By Audra Brown
Just about the time it starts getting good and hot, it’s time to get to work. Now, farmers are plenty busy all year round, but they are especially overworked when it’s planting time or harvest time. This part of the world, June is one of those times.
We know it’s coming, when all that green wheat starts heading out and then getting dry. It’s amazing how quick our hot, desert days can turn green leaves into dry straw and red grain. It always sneaks up on me. It starts to turn and I head out to shake the rodents and dust out of the combine, change the oil, and make sure the air conditioner does more than blow hot air on my face. Before I can get the header hooked on and the axles greased, I turn around and the wheat is ready to cut. I don’t know that I’ve ever started a wheat harvest fully prepared, no matter how on the ball I think I am.
One way or the other, the fun starts. It’s a fact that I consider combining to be one of my favorite jobs. Sittin’ up high in a big glass cab, a panorama of swaying grain spread out below, tunes on the radio, and if I’m lucky, a big, cold cup of iced tea within arms’ reach.
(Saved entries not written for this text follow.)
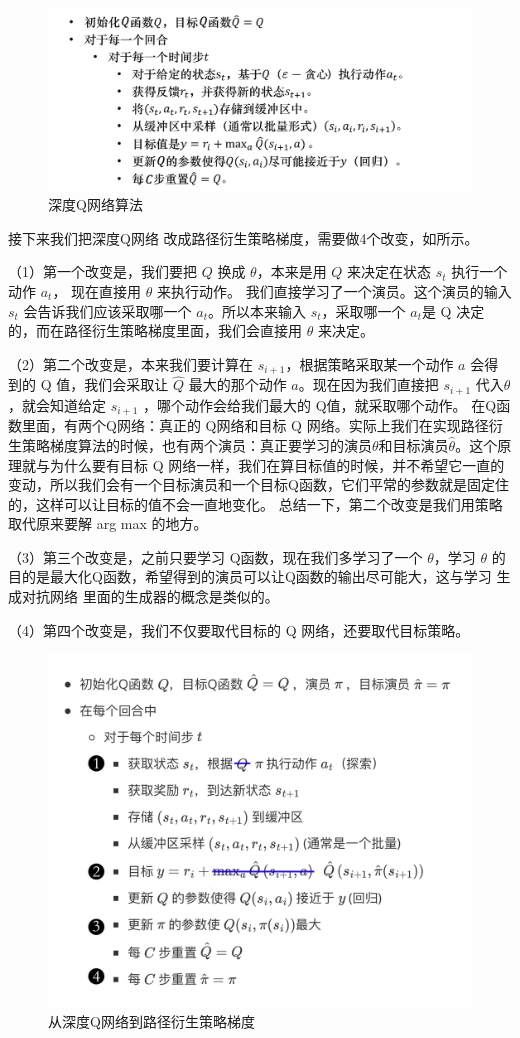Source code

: \begin{figure}[htb]
  \centering
  \includegraphics[width=0.5\linewidth]{res/ch9/9.12}
  \caption{深度Q网络算法}
  \label{fig:fig9.12}
\end{figure}

 接下来我们把深度Q网络 改成路径衍生策略梯度，需要做4个改变，如所示。

（1）第一个改变是，我们要把 $Q$ 换成 $\theta$，本来是用 $Q$ 来决定在状态 $s_t$ 执行一个动作 $a_{t}$， 现在直接用 $\theta$ 来执行动作。
我们直接学习了一个演员。这个演员的输入 $s_t$ 会告诉我们应该采取哪一个 $a_{t}$。所以本来输入 $s_t$，采取哪一个 $a_t$是 Q 决定的，而在路径衍生策略梯度里面，我们会直接用 $\theta$ 来决定。

（2）第二个改变是，本来我们要计算在 $s_{i+1}$，根据策略采取某一个动作 $a$ 会得到的 Q 值，我们会采取让 $\hat{Q}$ 最大的那个动作 $a$。现在因为我们直接把 $s_{i+1}$ 代入$\theta$ ，就会知道给定 $s_{i+1}$ ，哪个动作会给我们最大的 Q值，就采取哪个动作。
在Q函数里面，有两个Q网络：真正的 Q网络和目标 Q 网络。实际上我们在实现路径衍生策略梯度算法的时候，也有两个演员：真正要学习的演员$\theta$和目标演员$\hat{\theta}$。这个原理就与为什么要有目标 Q 网络一样，我们在算目标值的时候，并不希望它一直的变动，所以我们会有一个目标演员和一个目标Q函数，它们平常的参数就是固定住的，这样可以让目标的值不会一直地变化。
总结一下，第二个改变是我们用策略取代原来要解 arg max 的地方。

（3）第三个改变是，之前只要学习 Q函数，现在我们多学习了一个 $\theta$，学习 $\theta$ 的目的是最大化Q函数，希望得到的演员可以让Q函数的输出尽可能大，这与学习 生成对抗网络 里面的生成器的概念是类似的。

（4）第四个改变是，我们不仅要取代目标的 Q 网络，还要取代目标策略。

\begin{figure}[hbt]
  \centering
  \includegraphics[width=0.5\linewidth]{res/ch9/9.13}
  \caption{从深度Q网络到路径衍生策略梯度}
  \label{fig:fig9.13}
\end{figure}

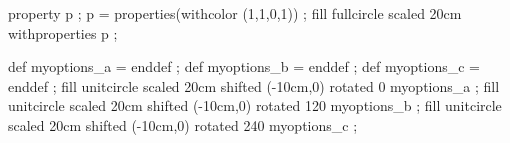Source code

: \definecolor[tcolor_a][c=1,a=1,t=0.6]
\definecolor[tcolor_b][m=1,a=1,t=0.6]
\definecolor[tcolor_c][y=1,a=1,t=0.6]

\startMPpage
    property p ; p = properties(withcolor (1,1,0,1)) ;
    fill fullcircle scaled 20cm withproperties p ;

    def myoptions_a =  enddef ;
    def myoptions_b =  enddef ;
    def myoptions_c =  enddef ;
    fill unitcircle scaled 20cm shifted (-10cm,0) rotated   0 myoptions_a ;
    fill unitcircle scaled 20cm shifted (-10cm,0) rotated 120 myoptions_b ;
    fill unitcircle scaled 20cm shifted (-10cm,0) rotated 240 myoptions_c ;
\stopMPpage

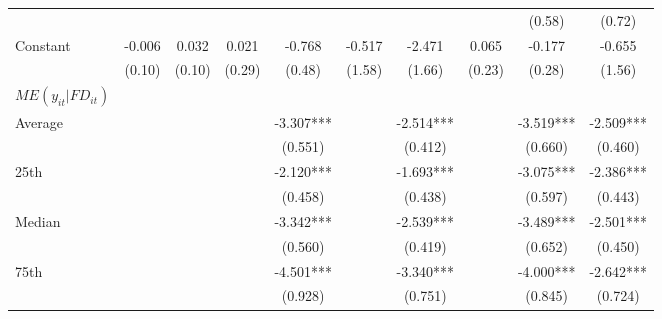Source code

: \documentclass[12pt, a4paper]{article}
\begin{document}
\begin{table}[htbp]
\begin{threeparttable}
{\begin{tabular}{l*{9}{c}}
				&                     &                     &                     &                     &                     &                     &                     &      (0.58)         &      (0.72)         \\
				Constant            &      -0.006         &       0.032         &       0.021         &      -0.768         &      -0.517         &      -2.471         &       0.065         &      -0.177         &      -0.655         \\
				&      (0.10)         &      (0.10)         &      (0.29)         &      (0.48)         &      (1.58)         &      (1.66)         &      (0.23)         &      (0.28)         &      (1.56)         \\
				\hline
				$ME(y_{it}|FD_{it})$ \\
				Average & & & & -3.307*** & & -2.514*** & & -3.519*** & -2.509*** \\
				& & & & (0.551) & & (0.412) & & (0.660) & (0.460)   \\
				
				25th & & & & -2.120*** & & -1.693*** & & -3.075*** & -2.386*** \\
				& & & & (0.458) & & (0.438) & & (0.597) & (0.443)\\ 
				
				Median & & & &	-3.342*** & & -2.539*** & &	-3.489*** & -2.501*** \\
				& & & & (0.560) & & (0.419) & & (0.652) & (0.450) \\ 
				
				75th & & & & -4.501*** & & -3.340*** & & -4.000*** & -2.642***\\
				& & & & (0.928)  & & (0.751)  & & (0.845)  & (0.724) \\
				

\end{tabular}}
\end{threeparttable}
\end{table}
\end{document}
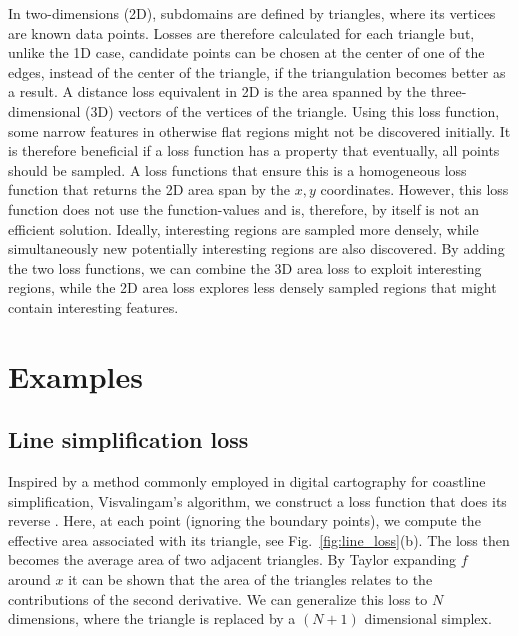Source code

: In two-dimensions (2D), subdomains are defined by triangles, where its vertices are known data points.
Losses are therefore calculated for each triangle but, unlike the 1D case, candidate points can be chosen at the center of one of the edges, instead of the center of the triangle, if the triangulation becomes better as a result.
A distance loss equivalent in 2D is the area spanned by the three-dimensional (3D) vectors of the vertices of the triangle.
Using this loss function, some narrow features in otherwise flat regions might not be discovered initially.
It is therefore beneficial if a loss function has a property that eventually, all points should be sampled.
A loss functions that ensure this is a homogeneous loss function that returns the 2D area span by the $x, y$ coordinates.
However, this loss function does not use the function-values and is, therefore, by itself is not an efficient solution.
Ideally, interesting regions are sampled more densely, while simultaneously new potentially interesting regions are also discovered.
By adding the two loss functions, we can combine the 3D area loss to exploit interesting regions, while the 2D area loss explores less densely sampled regions that might contain interesting features.

\section{Examples}

\subsection{Line simplification loss}


Inspired by a method commonly employed in digital cartography for coastline simplification, Visvalingam's algorithm, we construct a loss function that does its reverse \cite{Visvalingam1990}.
Here, at each point (ignoring the boundary points), we compute the effective area associated with its triangle, see Fig.~\ref{fig:line_loss}(b).
The loss then becomes the average area of two adjacent triangles.
By Taylor expanding $f$ around $x$ it can be shown that the area of the triangles relates to the contributions of the second derivative.
We can generalize this loss to $N$ dimensions, where the triangle is replaced by a $(N+1)$ dimensional simplex.

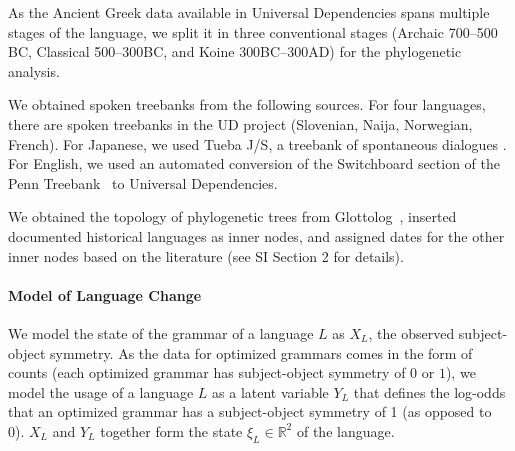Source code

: \documentclass[11pt,a4paper]{article}
\begin{document}
As the Ancient Greek data available in Universal Dependencies spans multiple stages of the language, we split it in three conventional stages (Archaic 700--500 BC, Classical 500--300BC, and Koine 300BC--300AD) for the phylogenetic analysis. 

We obtained spoken treebanks from the following sources.
For four languages, there are spoken treebanks in the UD project (Slovenian, Naija, Norwegian, French). For Japanese, we used Tueba J/S, a treebank of spontaneous dialogues \citep{hall2006conll}. For English, we used an automated conversion \citep{schuster2018sentences} of the Switchboard section of the Penn Treebank~\citep{marcus-building-1993} to Universal Dependencies.

We obtained the topology of phylogenetic trees from Glottolog~\citep{nordhoff2011glottolog}, inserted documented historical languages as inner nodes, and assigned dates for the other inner nodes based on the literature (see SI Section 2 for details).




\paragraph{Model of Language Change}



We model the state of the grammar of a language $L$ as $X_L$, the observed subject-object symmetry.
As the data for optimized grammars comes in the form of counts (each optimized grammar has subject-object symmetry of $0$ or $1$), we model the usage of a language $L$ as a latent variable $Y_L$ that defines the log-odds that an optimized grammar has a subject-object symmetry of 1 (as opposed to 0).
$X_L$ and $Y_L$ together form the state $\xi_L \in \mathbb{R}^2$  of the language.

\end{document}
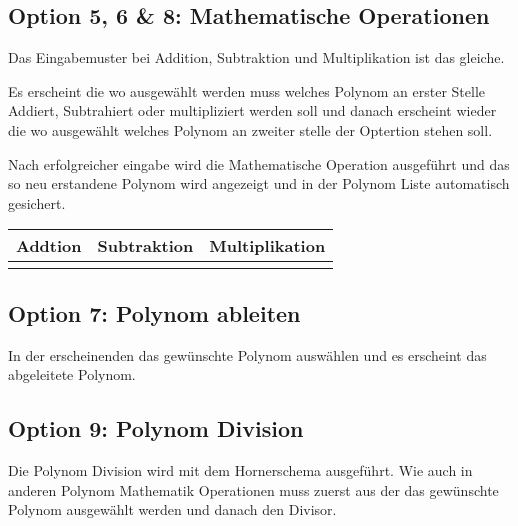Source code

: \documentclass[letterpaper,10pt,ngerman]{sphinxmanual}
\begin{document}
\subsection{Option 5, 6 \& 8: Mathematische Operationen}
\label{menu:option-5-6-8-mathematische-operationen}
Das Eingabemuster bei Addition, Subtraktion und Multiplikation ist das gleiche.

Es erscheint die  wo ausgewählt werden muss welches Polynom an erster Stelle Addiert,
Subtrahiert oder multipliziert werden soll und danach erscheint wieder die  wo ausgewählt
welches Polynom an zweiter stelle der Optertion stehen soll.

Nach erfolgreicher eingabe wird die Mathematische Operation ausgeführt und das so neu erstandene Polynom
wird angezeigt und in der Polynom Liste automatisch gesichert.

\noindent\begin{tabulary}{\linewidth}{|L|L|L|}
\hline
\textsf{\relax 
Addtion
\unskip}\relax &\textsf{\relax 
Subtraktion
\unskip}\relax &\textsf{\relax 
Multiplikation
\unskip}\relax \\
\hline
\noindent{}
&
\noindent{}
&
\noindent{}
\\
\hline\end{tabulary}



\subsection{Option 7: Polynom ableiten}
\label{menu:option-7-polynom-ableiten}
\begin{DUlineblock}{0em}
\item[] In der erscheinenden  das gewünschte Polynom auswählen und es erscheint das abgeleitete Polynom.
\end{DUlineblock}



\subsection{Option 9: Polynom Division}
\label{menu:option-9-polynom-division}
Die Polynom Division wird mit dem Hornerschema ausgeführt. Wie auch in anderen Polynom Mathematik Operationen muss
zuerst aus der  das gewünschte Polynom ausgewählt werden und danach den Divisor.
\end{document}
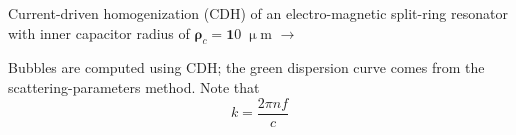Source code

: \documentclass[t]{beamer} \usepackage[english]{babel} \usepackage[utf8]{inputenc} \usetheme{Frankfurt} %
\begin{document}
\begin{frame}[plain]{}%
\begin{columns}[T] %
	\begin{column}{.55\textwidth}
	\vspace{3mm}
	\noindent Current-driven homogenization (CDH) of an electro-magnetic split-ring resonator with inner capacitor radius of $\pmb\rho_c=\pmb 10\;\upmu$m $\rightarrow$
	\vspace{3mm}

	\noindent Bubbles are computed using CDH; the green dispersion curve comes from the scattering-parameters method. Note that $$k = \frac{2\pi n f}{c}$$
	\vspace{5mm}


\end{column}
\end{columns}
\end{frame}
\end{document}
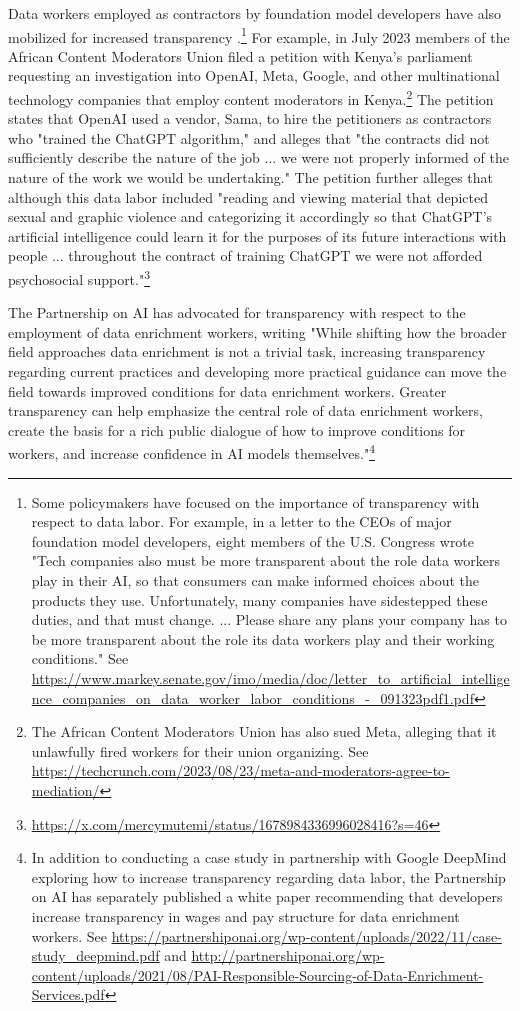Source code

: \documentclass[screen, authorversion, acmsmall]{acmart}
\begin{document}
Data workers employed as contractors by foundation model developers have also mobilized for increased transparency \citep{gray_ghost_2019}.\footnote{Some policymakers have focused on the importance of transparency with respect to data labor. For example, in a letter to the CEOs of major foundation model developers, eight members of the U.S. Congress wrote "Tech companies also must be more transparent about the role data workers play in their AI, so that consumers can make informed choices about the products they use. Unfortunately, many companies have sidestepped these duties, and that must change. ... Please share any plans your company has to be more transparent about the role its data workers play and their working conditions." See \url{https://www.markey.senate.gov/imo/media/doc/letter_to_artificial_intelligence_companies_on_data_worker_labor_conditions_-_091323pdf1.pdf}}
For example, in July 2023 members of the African Content Moderators Union filed a petition with Kenya's parliament requesting an investigation into OpenAI, Meta, Google, and other multinational technology companies that employ content moderators in Kenya.\footnote{The African Content Moderators Union has also sued Meta, alleging that it unlawfully fired workers for their union organizing. See \url{https://techcrunch.com/2023/08/23/meta-and-moderators-agree-to-mediation/}} 
The petition states that OpenAI used a vendor, Sama, to hire the petitioners as contractors who "trained the ChatGPT algorithm," and alleges that "the contracts did not sufficiently describe the nature of the job ... we were not properly informed of the nature of the work we would be undertaking." The petition further alleges that although this data labor included "reading and viewing material that depicted sexual and graphic violence and categorizing it accordingly so that ChatGPT's artificial intelligence could learn it for the purposes of its future interactions with people ... throughout the contract of training ChatGPT we were not afforded psychosocial support."\footnote{\url{https://x.com/mercymutemi/status/1678984336996028416?s=46}}

The Partnership on AI has advocated for transparency with respect to the employment of data enrichment workers, writing "While shifting how the broader field approaches data enrichment is not a trivial task, increasing transparency regarding current practices and developing more practical guidance can move the field towards improved conditions for data enrichment workers. Greater transparency can help emphasize the central role of data enrichment workers, create the basis for a rich public dialogue of how to improve conditions for workers, and increase confidence in AI models themselves."\footnote{In addition to conducting a case study in partnership with Google DeepMind exploring how to increase transparency regarding data labor, the Partnership on AI has separately published a white paper recommending that developers increase transparency in wages and pay structure for data enrichment workers. See \url{https://partnershiponai.org/wp-content/uploads/2022/11/case-study_deepmind.pdf} and \url{http://partnershiponai.org/wp-content/uploads/2021/08/PAI-Responsible-Sourcing-of-Data-Enrichment-Services.pdf}}
\end{document}
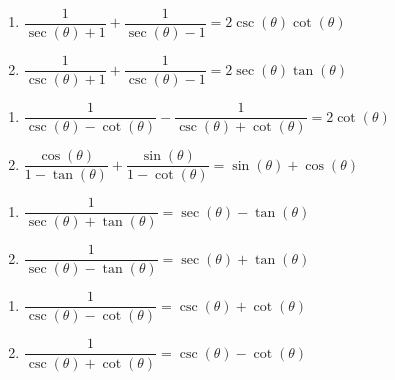 \begin{multicols}{2}

\begin{enumerate}

\setcounter{enumi}{\value{HW}}

\item  $\dfrac{1}{\sec(\theta) + 1} + \dfrac{1}{\sec(\theta)-1} = 2 \csc(\theta) \cot(\theta)$
\item  $\dfrac{1}{\csc(\theta) + 1} + \dfrac{1}{\csc(\theta)-1} = 2 \sec(\theta) \tan(\theta)$

\setcounter{HW}{\value{enumi}}

\end{enumerate}

\end{multicols}

\begin{multicols}{2}

\begin{enumerate}

\setcounter{enumi}{\value{HW}}
\small
\item $\dfrac{1}{\csc(\theta)-\cot(\theta)} - \dfrac{1}{\csc(\theta) + \cot(\theta)} = 2 \cot(\theta)$
\item $\dfrac{\cos(\theta)}{1 - \tan(\theta)} + \dfrac{\sin(\theta)}{1 - \cot(\theta)} = \sin(\theta) + \cos(\theta)$
\normalsize
\setcounter{HW}{\value{enumi}}

\end{enumerate}

\end{multicols}

\begin{multicols}{2}

\begin{enumerate}

\setcounter{enumi}{\value{HW}}

\item $\dfrac{1}{\sec(\theta) + \tan(\theta)} = \sec(\theta) - \tan(\theta)$
\item  $\dfrac{1}{\sec(\theta) - \tan(\theta)} = \sec(\theta) + \tan(\theta)$

\setcounter{HW}{\value{enumi}}

\end{enumerate}

\end{multicols}

\begin{multicols}{2}

\begin{enumerate}

\setcounter{enumi}{\value{HW}}

\item  $\dfrac{1}{\csc(\theta) - \cot(\theta)} = \csc(\theta) + \cot(\theta)$
\item  $\dfrac{1}{\csc(\theta) + \cot(\theta)} = \csc(\theta) - \cot(\theta)$

\setcounter{HW}{\value{enumi}}

\end{enumerate}

\end{multicols}

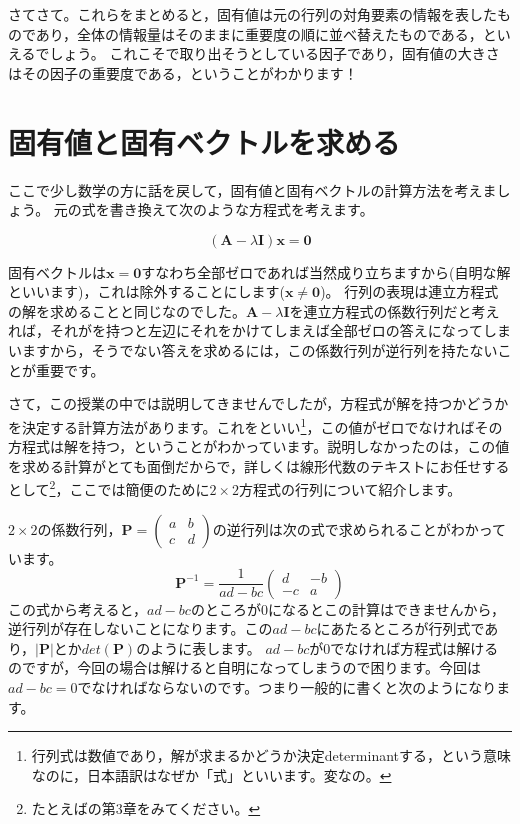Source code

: \documentclass{ltjsbook}
\begin{document}
さてさて。これらをまとめると，固有値は元の行列の対角要素の情報を表したものであり，全体の情報量はそのままに重要度の順に並べ替えたものである，といえるでしょう。
これこそで取り出そうとしている因子であり，固有値の大きさはその因子の重要度である，ということがわかります！

\section{固有値と固有ベクトルを求める}
ここで少し数学の方に話を戻して，固有値と固有ベクトルの計算方法を考えましょう。
元の式を書き換えて次のような方程式を考えます。

\[ (\bm{A} - \lambda\bm{I})\bm{x} = \bm{0} \]

固有ベクトルは$\bm{x}=\bm{0}$すなわち全部ゼロであれば当然成り立ちますから(自明な解といいます)，これは除外することにします($\bm{x}\neq \bm{0}$)。
行列の表現は連立方程式の解を求めることと同じなのでした。$\bm{A} - \lambda\bm{I}$を連立方程式の係数行列だと考えれば，それがを持つと左辺にそれをかけてしまえば全部ゼロの答えになってしまいますから，そうでない答えを求めるには，この係数行列が逆行列を持たないことが重要です。

さて，この授業の中では説明してきませんでしたが，方程式が解を持つかどうかを決定する計算方法があります。これをといい\footnote{行列式は数値であり，解が求まるかどうか決定determinantする，という意味なのに，日本語訳はなぜか「式」といいます。変なの。}，この値がゼロでなければその方程式は解を持つ，ということがわかっています。説明しなかったのは，この値を求める計算がとても面倒だからで，詳しくは線形代数のテキストにお任せするとして\footnote{たとえば\citet{Murakami20160301}の第3章をみてください。}，ここでは簡便のために$2\times2$方程式の行列について紹介します。

$2 \times 2$の係数行列，$\bm{P}=\begin{pmatrix} a&b\\c&d \end{pmatrix}$の逆行列は次の式で求められることがわかっています。
\[ \bm{P}^{-1}= \frac{1}{ad-bc}\begin{pmatrix}d & -b \\ -c &a \end{pmatrix} \]
この式から考えると，$ad - bc$のところが0になるとこの計算はできませんから，逆行列が存在しないことになります。この$ad-bc$にあたるところが行列式であり，$|\bm{P}|$とか$det(\bm{P})$のように表します。
$ad-bc$が0でなければ方程式は解けるのですが，今回の場合は解けると自明になってしまうので困ります。今回は$ad-bc=0$でなければならないのです。つまり一般的に書くと次のようになります。
\end{document}
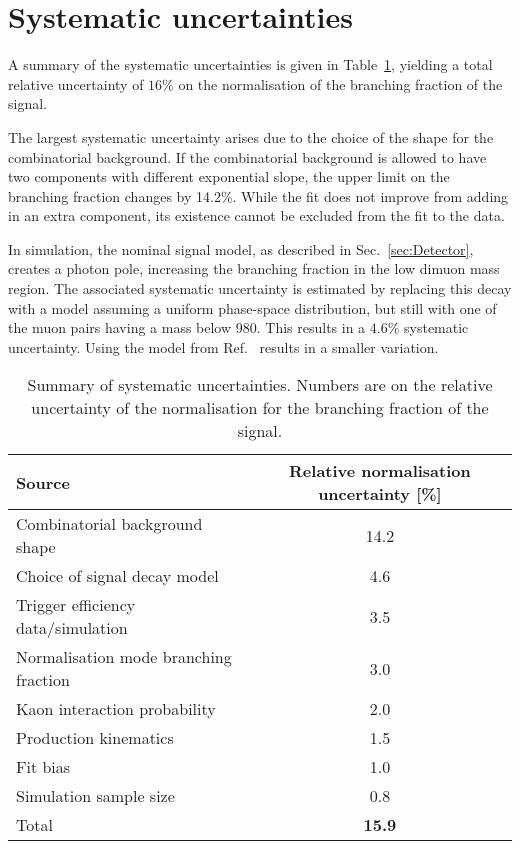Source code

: \section{Systematic uncertainties}
\label{sec:systematics}

A summary of the systematic uncertainties is given in Table~\ref{tab:systematicsummary}, yielding a total relative uncertainty of $16\%$ on the normalisation of the branching fraction of the signal.


The largest systematic uncertainty arises due to the choice of the shape for the combinatorial background. If the combinatorial background is allowed to have two components with different exponential slope, the upper limit on the branching fraction changes by 14.2\%. While the fit does not improve from adding in an extra component, its existence cannot be excluded from the fit to the data.

In simulation, the nominal signal model, as described in Sec.~\ref{sec:Detector}, creates a photon pole, increasing the branching fraction in the low dimuon mass region. The associated systematic uncertainty is estimated by replacing this decay with a model assuming a uniform phase-space distribution, but still with one of the muon pairs having a mass below 980\mevcc. This results in a $4.6\%$ systematic uncertainty. Using the model from Ref.~\cite{Danilina:2018uzr} results in a smaller variation.

\begin{table}[tb]
\centering
\caption{Summary of systematic uncertainties. Numbers are on the relative uncertainty of the normalisation for the branching fraction of the signal.}
\label{tab:systematicsummary}
\begin{tabular}{ l  c }
\hline
Source & Relative normalisation uncertainty [\%] \\
\hline
Combinatorial background shape & 14.2 \\
Choice of signal decay model  & \phantom{0}4.6\\
Trigger efficiency data/simulation &  \phantom{0}3.5\\
Normalisation mode branching fraction & \phantom{0}3.0 \\
Kaon interaction probability &  \phantom{0}2.0\\
Production kinematics & \phantom{0}1.5\\
Fit bias & \phantom{0}1.0  \\
Simulation sample size & \phantom{0}0.8 \\
 \hline
Total & \textbf{15.9} \\
\end{tabular}
\end{table}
It’s not particularly fast. You hope it’s dadgummed slow. Good wheat won’t cut faster than a mile or so an hour—sometimes more like 0.5. Those years, it’ll take a whole hour just to make one round back and forth across the field and that’s not counting the stop for a bin-full. Those times are sweet.
The rest of the time…
You go just as fast as you can without jamming the header into the dirt. The wheat’s so short that you lower the header so that it only scrapes the ground on the high spots, you hoof it along at 3 to 5 mph, and you hope to get a bin-full more than once a day.
This was another one of those years. So here’s hoping that the combine will get to run slow with the header high next time.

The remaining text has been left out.